## Source material
"""

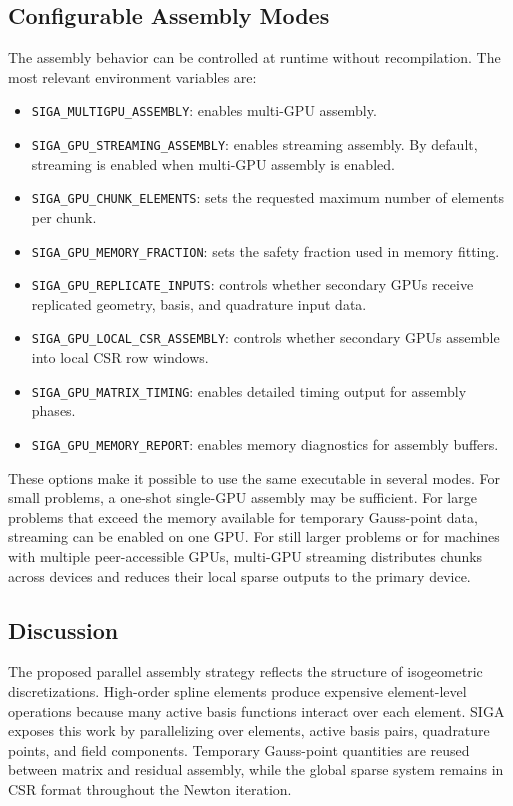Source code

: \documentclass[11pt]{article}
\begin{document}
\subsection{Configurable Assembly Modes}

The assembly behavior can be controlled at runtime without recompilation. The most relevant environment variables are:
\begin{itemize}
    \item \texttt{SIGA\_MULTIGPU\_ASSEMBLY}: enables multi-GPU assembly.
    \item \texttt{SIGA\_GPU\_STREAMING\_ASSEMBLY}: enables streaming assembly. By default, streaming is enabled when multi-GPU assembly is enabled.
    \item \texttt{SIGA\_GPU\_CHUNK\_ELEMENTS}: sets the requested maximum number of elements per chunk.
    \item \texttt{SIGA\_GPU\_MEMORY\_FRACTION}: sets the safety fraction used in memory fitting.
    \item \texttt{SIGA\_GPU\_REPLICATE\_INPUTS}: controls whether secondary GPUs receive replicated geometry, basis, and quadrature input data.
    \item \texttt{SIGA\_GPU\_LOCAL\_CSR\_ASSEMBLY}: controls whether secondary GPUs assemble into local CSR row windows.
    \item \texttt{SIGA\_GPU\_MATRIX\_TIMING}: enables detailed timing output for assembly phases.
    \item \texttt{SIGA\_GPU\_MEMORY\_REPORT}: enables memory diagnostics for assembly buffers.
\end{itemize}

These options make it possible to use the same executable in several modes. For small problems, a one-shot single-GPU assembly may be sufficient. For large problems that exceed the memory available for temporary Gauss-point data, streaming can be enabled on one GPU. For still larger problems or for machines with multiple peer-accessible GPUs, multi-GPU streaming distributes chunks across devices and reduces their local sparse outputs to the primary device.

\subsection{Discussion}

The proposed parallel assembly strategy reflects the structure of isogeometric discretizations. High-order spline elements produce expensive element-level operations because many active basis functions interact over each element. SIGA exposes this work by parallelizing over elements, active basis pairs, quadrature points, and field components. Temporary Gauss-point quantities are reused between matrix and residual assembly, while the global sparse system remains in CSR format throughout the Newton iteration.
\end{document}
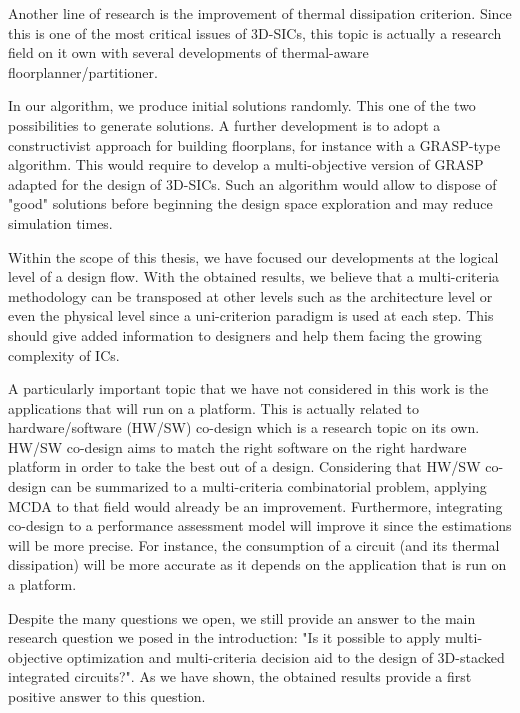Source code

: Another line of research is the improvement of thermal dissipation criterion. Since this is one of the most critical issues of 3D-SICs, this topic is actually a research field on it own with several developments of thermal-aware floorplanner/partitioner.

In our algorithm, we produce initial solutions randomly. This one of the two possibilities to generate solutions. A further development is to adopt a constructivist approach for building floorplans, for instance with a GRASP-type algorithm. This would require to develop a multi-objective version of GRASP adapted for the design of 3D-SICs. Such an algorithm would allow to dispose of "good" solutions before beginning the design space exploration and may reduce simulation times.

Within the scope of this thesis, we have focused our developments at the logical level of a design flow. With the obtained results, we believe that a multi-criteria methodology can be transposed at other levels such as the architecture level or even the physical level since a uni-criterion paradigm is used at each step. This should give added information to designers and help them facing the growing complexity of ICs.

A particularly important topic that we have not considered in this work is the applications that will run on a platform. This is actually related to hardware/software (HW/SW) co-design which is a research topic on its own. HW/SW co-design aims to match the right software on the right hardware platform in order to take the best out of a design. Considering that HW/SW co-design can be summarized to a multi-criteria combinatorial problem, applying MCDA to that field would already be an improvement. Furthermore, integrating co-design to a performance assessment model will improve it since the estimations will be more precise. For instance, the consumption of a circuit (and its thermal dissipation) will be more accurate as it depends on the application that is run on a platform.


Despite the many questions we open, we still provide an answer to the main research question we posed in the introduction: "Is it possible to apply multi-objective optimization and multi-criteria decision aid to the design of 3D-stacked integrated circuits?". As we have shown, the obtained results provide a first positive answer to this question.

"""

Without the pictures, reproduce the entries exactly.

## Task output
Source code

: \documentclass[11pt]{article}
\begin{document}
\subsection{Configurable Assembly Modes}

The assembly behavior can be controlled at runtime without recompilation. The most relevant environment variables are:
\begin{itemize}
    \item \texttt{SIGA\_MULTIGPU\_ASSEMBLY}: enables multi-GPU assembly.
    \item \texttt{SIGA\_GPU\_STREAMING\_ASSEMBLY}: enables streaming assembly. By default, streaming is enabled when multi-GPU assembly is enabled.
    \item \texttt{SIGA\_GPU\_CHUNK\_ELEMENTS}: sets the requested maximum number of elements per chunk.
    \item \texttt{SIGA\_GPU\_MEMORY\_FRACTION}: sets the safety fraction used in memory fitting.
    \item \texttt{SIGA\_GPU\_REPLICATE\_INPUTS}: controls whether secondary GPUs receive replicated geometry, basis, and quadrature input data.
    \item \texttt{SIGA\_GPU\_LOCAL\_CSR\_ASSEMBLY}: controls whether secondary GPUs assemble into local CSR row windows.
    \item \texttt{SIGA\_GPU\_MATRIX\_TIMING}: enables detailed timing output for assembly phases.
    \item \texttt{SIGA\_GPU\_MEMORY\_REPORT}: enables memory diagnostics for assembly buffers.
\end{itemize}

These options make it possible to use the same executable in several modes. For small problems, a one-shot single-GPU assembly may be sufficient. For large problems that exceed the memory available for temporary Gauss-point data, streaming can be enabled on one GPU. For still larger problems or for machines with multiple peer-accessible GPUs, multi-GPU streaming distributes chunks across devices and reduces their local sparse outputs to the primary device.

\subsection{Discussion}

The proposed parallel assembly strategy reflects the structure of isogeometric discretizations. High-order spline elements produce expensive element-level operations because many active basis functions interact over each element. SIGA exposes this work by parallelizing over elements, active basis pairs, quadrature points, and field components. Temporary Gauss-point quantities are reused between matrix and residual assembly, while the global sparse system remains in CSR format throughout the Newton iteration.
\end{document}
Source code

: Another line of research is the improvement of thermal dissipation criterion. Since this is one of the most critical issues of 3D-SICs, this topic is actually a research field on it own with several developments of thermal-aware floorplanner/partitioner.

In our algorithm, we produce initial solutions randomly. This one of the two possibilities to generate solutions. A further development is to adopt a constructivist approach for building floorplans, for instance with a GRASP-type algorithm. This would require to develop a multi-objective version of GRASP adapted for the design of 3D-SICs. Such an algorithm would allow to dispose of "good" solutions before beginning the design space exploration and may reduce simulation times.

Within the scope of this thesis, we have focused our developments at the logical level of a design flow. With the obtained results, we believe that a multi-criteria methodology can be transposed at other levels such as the architecture level or even the physical level since a uni-criterion paradigm is used at each step. This should give added information to designers and help them facing the growing complexity of ICs.

A particularly important topic that we have not considered in this work is the applications that will run on a platform. This is actually related to hardware/software (HW/SW) co-design which is a research topic on its own. HW/SW co-design aims to match the right software on the right hardware platform in order to take the best out of a design. Considering that HW/SW co-design can be summarized to a multi-criteria combinatorial problem, applying MCDA to that field would already be an improvement. Furthermore, integrating co-design to a performance assessment model will improve it since the estimations will be more precise. For instance, the consumption of a circuit (and its thermal dissipation) will be more accurate as it depends on the application that is run on a platform.


Despite the many questions we open, we still provide an answer to the main research question we posed in the introduction: "Is it possible to apply multi-objective optimization and multi-criteria decision aid to the design of 3D-stacked integrated circuits?". As we have shown, the obtained results provide a first positive answer to this question.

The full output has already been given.